[Directions for this task]: From the listing below, copy each line that contains the word "blockquote".

[Provided data]:
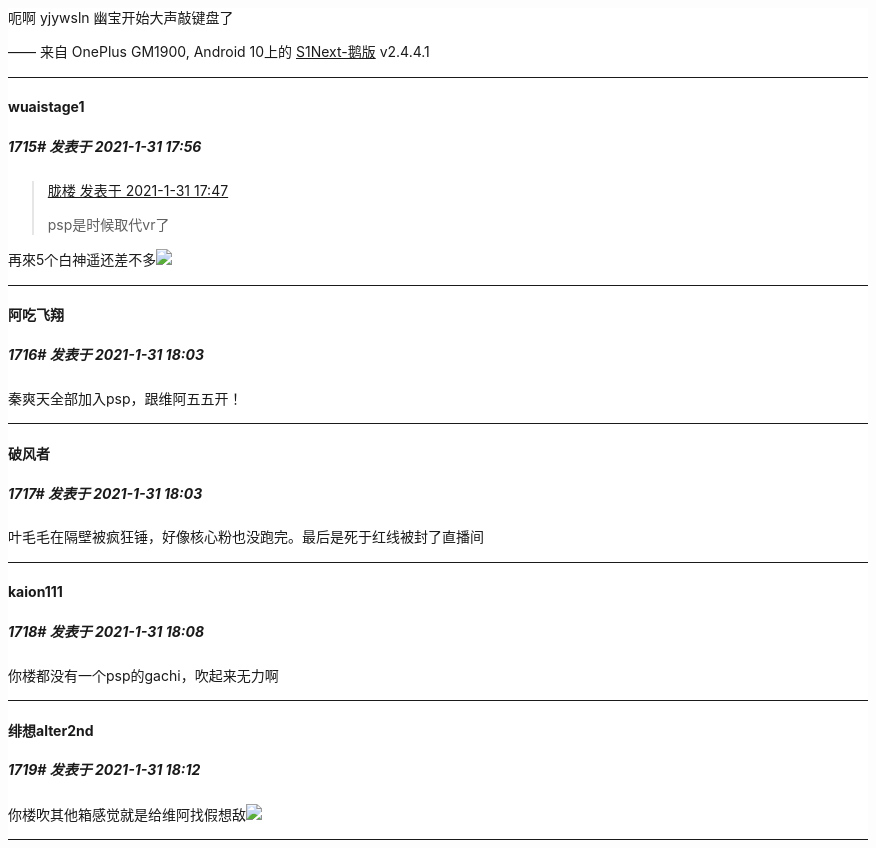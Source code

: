 
呃啊
yjywsln
幽宝开始大声敲键盘了

—— 来自 OnePlus GM1900, Android 10上的 [S1Next-鹅版](https://github.com/ykrank/S1-Next/releases) v2.4.4.1


*****

####  wuaistage1  
##### 1715#       发表于 2021-1-31 17:56


<blockquote><a href="httphttps://bbs.saraba1st.com/2b/forum.php?mod=redirect&amp;goto=findpost&amp;pid=50199336&amp;ptid=1985273" target="_blank">胧楼 发表于 2021-1-31 17:47</a>

psp是时候取代vr了</blockquote>
再來5个白神遥还差不多<img src="https://static.saraba1st.com/image/smiley/face2017/067.png" referrerpolicy="no-referrer">


*****

####  阿吃飞翔  
##### 1716#       发表于 2021-1-31 18:03


秦爽天全部加入psp，跟维阿五五开！


*****

####  破风者  
##### 1717#       发表于 2021-1-31 18:03


叶毛毛在隔壁被疯狂锤，好像核心粉也没跑完。最后是死于红线被封了直播间


*****

####  kaion111  
##### 1718#       发表于 2021-1-31 18:08


你楼都没有一个psp的gachi，吹起来无力啊


*****

####  绯想alter2nd  
##### 1719#       发表于 2021-1-31 18:12


你楼吹其他箱感觉就是给维阿找假想敌<img src="https://static.saraba1st.com/image/smiley/face2017/067.png" referrerpolicy="no-referrer">


*****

[Solved exercise]:
<blockquote><a href="httphttps://bbs.saraba1st.com/2b/forum.php?mod=redirect&amp;goto=findpost&amp;pid=50199336&amp;ptid=1985273" target="_blank">胧楼 发表于 2021-1-31 17:47</a>
psp是时候取代vr了</blockquote>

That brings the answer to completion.